[Supplied data]

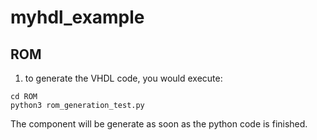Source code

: # myhdl_example

## ROM
1. to generate the VHDL code, you would execute:
```
cd ROM
python3 rom_generation_test.py
```
The component will be generate as soon as the python code is finished.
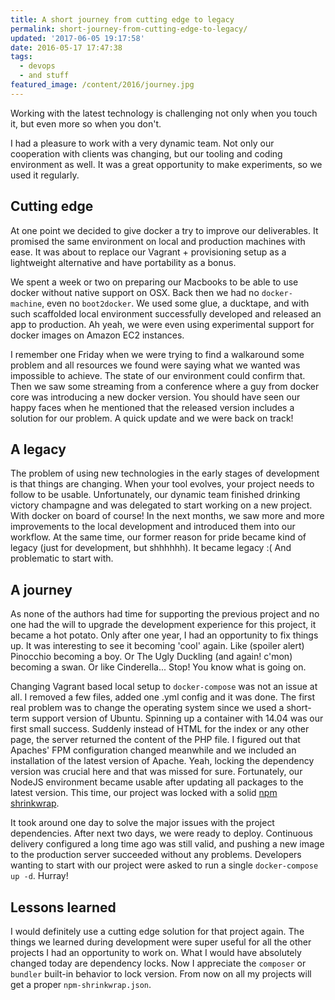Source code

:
 ```yaml
---
title: A short journey from cutting edge to legacy
permalink: short-journey-from-cutting-edge-to-legacy/
updated: '2017-06-05 19:17:58'
date: 2016-05-17 17:47:38
tags: 
  - devops
  - and stuff
featured_image: /content/2016/journey.jpg
---
```


Working with the latest technology is challenging not only when you touch it, but even more so when you don't.

I had a pleasure to work with a very dynamic team. Not only our cooperation with clients was changing, but our tooling and coding environment as well. It was a great opportunity to make experiments, so we used it regularly. 
<!-- more -->

## Cutting edge

At one point we decided to give docker a try to improve our deliverables. It promised the same environment on local and production machines with ease. It was about to replace our Vagrant + provisioning setup as a lightweight alternative and have portability as a bonus. 

We spent a week or two on preparing our Macbooks to be able to use docker without native support on OSX. Back then we had no `docker-machine`, even no `boot2docker`. We used some glue, a ducktape, and with such scaffolded local environment successfully developed and released an app to production. Ah yeah, we were even using experimental support for docker images on Amazon EC2 instances. 

I remember one Friday when we were trying to find a walkaround some problem and all resources we found were saying what we wanted was impossible to achieve. The state of our environment could confirm that. Then we saw some streaming from a conference where a guy from docker core was introducing a new docker version. You should have seen our happy faces when he mentioned that the released version includes a solution for our problem. A quick update and we were back on track!

## A legacy

The problem of using new technologies in the early stages of development is that things are changing. When your tool evolves, your project needs to follow to be usable. 
Unfortunately, our dynamic team finished drinking victory champagne and was delegated to start working on a new project. With docker on board of course! In the next months, we saw more and more improvements to the local development and introduced them into our workflow. 
At the same time, our former reason for pride became kind of legacy (just for development, but shhhhhh). It became legacy :( And problematic to start with.

## A journey

As none of the authors had time for supporting the previous project and no one had the will to upgrade the development experience for this project, it became a hot potato. 
Only after one year, I had an opportunity to fix things up. It was interesting to see it becoming 'cool' again. Like (spoiler alert) Pinocchio becoming a boy. Or The Ugly Duckling (and again! c'mon) becoming a swan. Or like Cinderella... Stop! You know what is going on. 

Changing Vagrant based local setup to `docker-compose` was not an issue at all. I removed a few files, added one .yml config and it was done. 
The first real problem was to change the operating system since we used a short-term support version of Ubuntu. Spinning up a container with 14.04 was our first small success. 
Suddenly instead of HTML for the index or any other page, the server returned the content of the PHP file. I figured out that Apaches' FPM configuration changed meanwhile and we included an installation of the latest version of Apache. Yeah, locking the dependency version was crucial here and that was missed for sure. Fortunately, our NodeJS environment became usable after updating all packages to the latest version. This time, our project was locked with a solid [npm shrinkwrap](https://docs.npmjs.com/cli/shrinkwrap). 

It took around one day to solve the major issues with the project dependencies. After next two days, we were ready to deploy. Continuous delivery configured a long time ago was still valid, and pushing a new image to the production server succeeded without any problems. Developers wanting to start with our project were asked to run a single `docker-compose up -d`. Hurray!

## Lessons learned

I would definitely use a cutting edge solution for that project again. The things we learned during development were super useful for all the other projects I had an opportunity to work on. 
What I would have absolutely changed today are dependency locks. Now I appreciate the `composer` or `bundler` built-in behavior to lock version. From now on all my projects will get a proper `npm-shrinkwrap.json`. 
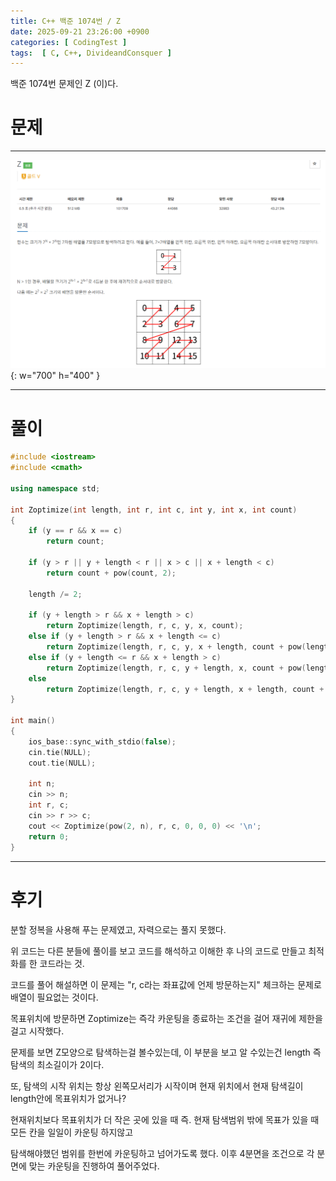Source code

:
 ```yaml
---
title: C++ 백준 1074번 / Z
date: 2025-09-21 23:26:00 +0900
categories: [ CodingTest ]  
tags:  [ C, C++, DivideandConsquer ]
---
```


백준 1074번 문제인 Z (이)다.

# 문제   
---------------------------------------

![Desktop View](/assets/img/Z.png){: w="700" h="400" }

---------------------------------------

# 풀이

```c++
#include <iostream>
#include <cmath>

using namespace std;

int Zoptimize(int length, int r, int c, int y, int x, int count)
{
    if (y == r && x == c)
        return count;
    
    if (y > r || y + length < r || x > c || x + length < c)
        return count + pow(count, 2);
    
    length /= 2;
    
    if (y + length > r && x + length > c)
        return Zoptimize(length, r, c, y, x, count);
    else if (y + length > r && x + length <= c)
        return Zoptimize(length, r, c, y, x + length, count + pow(length, 2));
    else if (y + length <= r && x + length > c)
        return Zoptimize(length, r, c, y + length, x, count + pow(length, 2) * 2);
    else
        return Zoptimize(length, r, c, y + length, x + length, count + pow(length, 2) * 3);
}

int main()
{
    ios_base::sync_with_stdio(false);
    cin.tie(NULL);
    cout.tie(NULL);
    
    int n;
    cin >> n;
    int r, c;
    cin >> r >> c;
    cout << Zoptimize(pow(2, n), r, c, 0, 0, 0) << '\n';
    return 0;
}
```
---------------------------------------

# 후기

분할 정복을 사용해 푸는 문제였고, 자력으로는 풀지 못했다.

위 코드는 다른 분들에 풀이를 보고 코드를 해석하고 이해한 후 나의 코드로 만들고 최적화를 한 코드라는 것.

코드를 풀어 해설하면 이 문제는 "r, c라는 좌표값에 언제 방문하는지" 체크하는 문제로 배열이 필요없는 것이다.

목표위치에 방문하면 Zoptimize는 즉각 카운팅을 종료하는 조건을 걸어 재귀에 제한을 걸고 시작했다.

문제를 보면 Z모양으로 탐색하는걸 볼수있는데, 이 부분을 보고 알 수있는건 length 즉 탐색의 최소길이가 2이다.

또, 탐색의 시작 위치는 항상 왼쪽모서리가 시작이며 현재 위치에서 현재 탐색길이 length안에 목표위치가 없거나?

현재위치보다 목표위치가 더 작은 곳에 있을 때 즉. 현재 탐색범위 밖에 목표가 있을 때 모든 칸을 일일이 카운팅 하지않고

탐색해야했던 범위를 한번에 카운팅하고 넘어가도록 했다. 이후 4분면을 조건으로 각 분면에 맞는 카운팅을 진행하여 풀어주었다.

[/Supplied data]

Copy, without any change, the run of lines from the one with "또, 탐색의 시작 위치는" through the end of the entries above.

또, 탐색의 시작 위치는 항상 왼쪽모서리가 시작이며 현재 위치에서 현재 탐색길이 length안에 목표위치가 없거나?

현재위치보다 목표위치가 더 작은 곳에 있을 때 즉. 현재 탐색범위 밖에 목표가 있을 때 모든 칸을 일일이 카운팅 하지않고

탐색해야했던 범위를 한번에 카운팅하고 넘어가도록 했다. 이후 4분면을 조건으로 각 분면에 맞는 카운팅을 진행하여 풀어주었다.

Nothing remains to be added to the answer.